=== Section Start ===

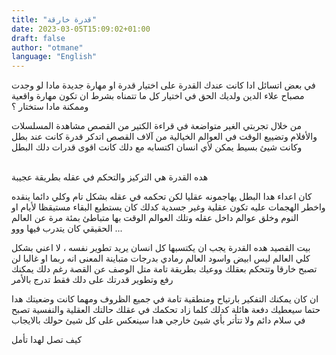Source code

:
 ```yaml
---
title: "قدرة خارقة"
date: 2023-03-05T15:09:02+01:00
draft: false
author: "otmane"
language: "English"
---
```


في بعض اتسائل ادا كانت عندك القدرة على اختيار قدرة او مهارة جديدة مادا لو وجدت مصباح علاء الدين ولديك الحق في اختيار كل ما تتمناه بشرط ان تكون مهارة واقعية وممكنة مادا ستختار ؟

من خلال تجربتي الغير متواضعة في قراءة الكتير من القصص مشاهدة المسلسلات والأفلام وتضييع الوقت في العوالم الخيالية من آلاف القصص اتدكر قدرة كانت عند بطل وكانت شيئ بسيط يمكن لأي انسان اكتسابه مع دلك كانت اقوى قدرات دلك البطل
<br><br>

هده القدرة هي التركيز والتحكم في عقله بطريقة عجيبة

كان اعداء هدا البطل يهاجمونه عقليا لكن تحكمه في عقله بشكل تام وكلي دائما ينقده واخطر الهجمات عليه تكون عقلية وغير جسدية
كدلك كان يستطيع البقاء مستيقظا لأيام او النوم وخلق عوالم داخل عقله وتلك العوالم الوقت بها متباطئ بمئة مرة عن العالم الحقيقي
كان يتدرب فيها ووو ...

بيت القصيد هده القدرة يجب ان يكتسبها كل انسان يريد تطوير نفسه ، لا اعني بشكل كلي العالم ليس ابيض واسود العالم رمادي بدرجات متباينة
المعنى انه ربما او غالبا لن تصبح خارقا وتتحكم بعقلك ووعيك بطريقة تامة متل الوصف عن القصة رغم دلك يمكنك رفع وتطوير قدرتك على دلك
فقط تدرج بالأمر

ان كان يمكنك التفكير بارتياح ومنطقية تامة في جميع الظروف ومهما كانت وضعيتك هدا حتما سيعطيك دفعة هائلة
كدلك كلما زاد تحكمك في عقلك حالتك العقلية والنفسية تصبح في سلام دائم ولا تتأتر بأي شيئ خارجي هدا سينعكس على كل شيئ حولك بالايجاب

كيف تصل لهدا
تأمل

=== Section End ===

An exact printout is needed of the lines from the one containing "المعنى انه ربما" through the end of the listing above, both of those lines included, and nothing else.

المعنى انه ربما او غالبا لن تصبح خارقا وتتحكم بعقلك ووعيك بطريقة تامة متل الوصف عن القصة رغم دلك يمكنك رفع وتطوير قدرتك على دلك
فقط تدرج بالأمر

ان كان يمكنك التفكير بارتياح ومنطقية تامة في جميع الظروف ومهما كانت وضعيتك هدا حتما سيعطيك دفعة هائلة
كدلك كلما زاد تحكمك في عقلك حالتك العقلية والنفسية تصبح في سلام دائم ولا تتأتر بأي شيئ خارجي هدا سينعكس على كل شيئ حولك بالايجاب

كيف تصل لهدا
تأمل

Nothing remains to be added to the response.